The doctor told her I would make up for it by causing her heartache when I was a teenager, and I did — but that story is for another time…

My mom became a registered nurse at a time when abortions were illegal. She often told me that the horrible things that she saw in the hospital — the aftereffects of a botched backroom abortion — were the reasons she was one thousand percent pro-choice right from the beginning.

“A woman has the right to choose whether or not she wants to have a child.”

That’s something I learned from my mom.

“No man has the right to tell a woman what to do with her body.”

I learned that from my mom, too.

These forward thinking ideas were even more remarkable when you consider that her father — my grandfather — was a Rabbi. My mom was one of seven children. They moved from town to town as my grandfather moved from synagogue to synagogue  – a nomadic life.  Although she was born in Minnesota, my mom spoke with a slight southern drawl because the family spent many years in the south.

They eventually ended up in Detroit. I loved hearing my mom tell the story of climbing onto a city bus and walking to the back along with an African-American girl who had been told to “get to the back of the bus”. The bus driver kicked my mom off for being a troublemaker.
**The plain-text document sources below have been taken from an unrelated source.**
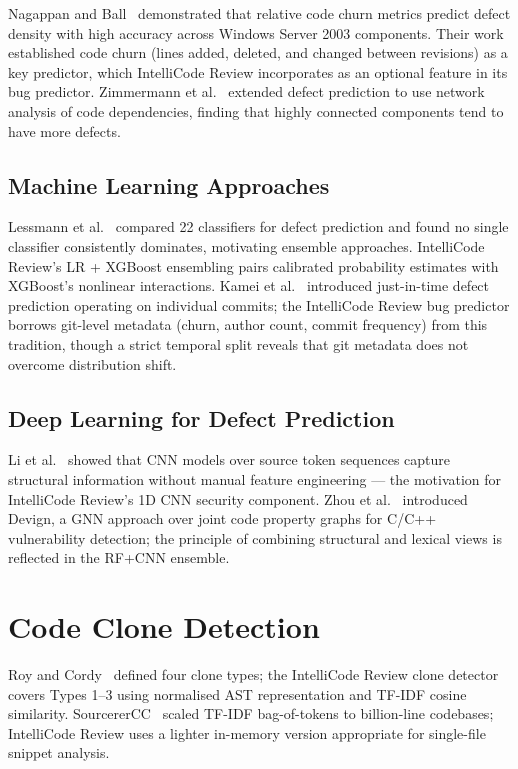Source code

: \documentclass[12pt, oneside]{report}
\begin{document}
Nagappan and Ball~\cite{nagappan2005} demonstrated that relative code churn metrics predict
defect density with high accuracy across Windows Server 2003 components. Their work
established code churn (lines added, deleted, and changed between revisions) as a key
predictor, which IntelliCode Review incorporates as an optional feature in its bug
predictor. Zimmermann et al.~\cite{zimmermann2007} extended defect prediction to use
network analysis of code dependencies, finding that highly connected components tend to
have more defects.

\subsection{Machine Learning Approaches}

Lessmann et al.~\cite{lessmann2008} compared 22 classifiers for defect prediction and found no single classifier consistently dominates, motivating ensemble approaches. IntelliCode Review's LR + XGBoost ensembling pairs calibrated probability estimates with XGBoost's nonlinear interactions. Kamei et al.~\cite{kamei2013} introduced just-in-time defect prediction operating on individual commits; the IntelliCode Review bug predictor borrows git-level metadata (churn, author count, commit frequency) from this tradition, though a strict temporal split reveals that git metadata does not overcome distribution shift.

\subsection{Deep Learning for Defect Prediction}

Li et al.~\cite{li2017} showed that CNN models over source token sequences capture structural information without manual feature engineering — the motivation for IntelliCode Review's 1D CNN security component. Zhou et al.~\cite{zhou2019} introduced Devign, a GNN approach over joint code property graphs for C/C++ vulnerability detection; the principle of combining structural and lexical views is reflected in the RF+CNN ensemble.

\section{Code Clone Detection}
\label{sec:rel-clone}

Roy and Cordy~\cite{roy2007} defined four clone types; the IntelliCode Review clone detector covers Types 1--3 using normalised AST representation and TF-IDF cosine similarity. SourcererCC~\cite{sajnani2016} scaled TF-IDF bag-of-tokens to billion-line codebases; IntelliCode Review uses a lighter in-memory version appropriate for single-file snippet analysis.
\end{document}
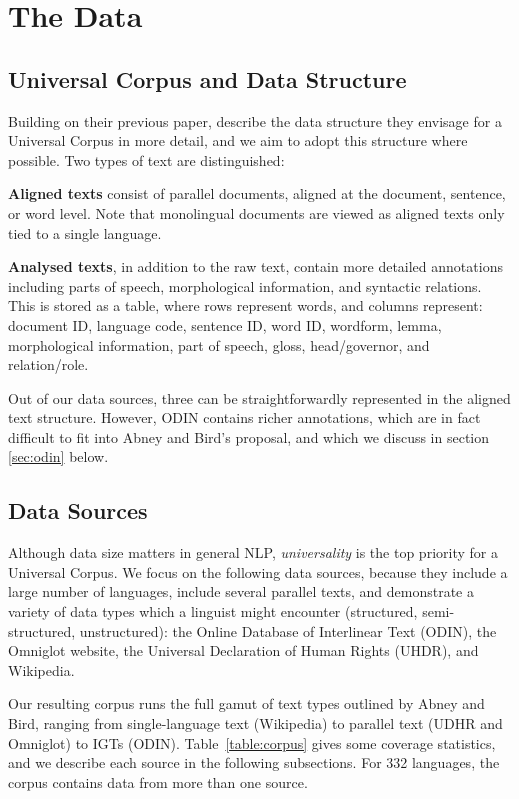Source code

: \section{The Data}\label{sec:data}



\subsection{Universal Corpus and Data Structure} \label{sec:structure}

Building on their previous paper,  describe the data structure they envisage for a Universal Corpus in more detail, and we aim to adopt this structure where possible.  Two types of text are distinguished:

\textbf{Aligned texts} consist of parallel documents, aligned at the document, sentence, or word level. Note that monolingual documents are viewed as aligned texts only tied to a single language.

\textbf{Analysed texts}, in addition to the raw text, contain more detailed annotations including parts of speech, morphological information, and syntactic relations.  This is stored as a table, where rows represent words, and columns represent: document ID, language code, sentence ID, word ID, wordform, lemma, morphological information, part of speech, gloss, head/governor, and relation/role.

Out of our data sources, three can be straightforwardly represented in the aligned text structure. However, ODIN contains richer annotations, which are in fact difficult to fit into Abney and Bird's proposal, and which we discuss in section \ref{sec:odin} below.


\subsection{Data Sources} \label{sec:sources}

Although data size matters in general NLP, \emph{universality} is the top priority for a Universal Corpus. We focus on the following data sources, because they include a large number of languages, include several parallel texts, and demonstrate a variety of data types which a linguist might encounter (structured, semi-structured, unstructured): the Online Database of Interlinear Text (ODIN), the Omniglot website, the Universal Declaration of Human Rights (UHDR), and Wikipedia.

Our resulting corpus runs the full gamut of text types outlined by Abney and Bird, ranging from single-language text (Wikipedia) to parallel text (UDHR and Omniglot) to IGTs (ODIN). Table~\ref{table:corpus} gives some coverage statistics, and we describe each source in the following subsections.  For 332 languages, the corpus contains data from more than one source.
meandmommyObviously, that’s where I got my big mouth. I learned to speak up for those less fortunate — to fight for those that have no voice. I learned to speak up when I see child abuse or animal cruelty. As proud as I was of her, I know she’d be equally as proud of me.

My mom taught me what it meant to be a mother. She abhorred daycare and nannies and was disdainful of mothers who worked. She told me that people shouldn’t have children if they don’t want them and if they can’t take proper care of them.

No stranger would raise HER grandchild.

“A child deserves to have a mom who will selflessly dedicate her life to her child with unconditional love.”

I always knew I would be a stay-at-home-mom — my mom showed me how.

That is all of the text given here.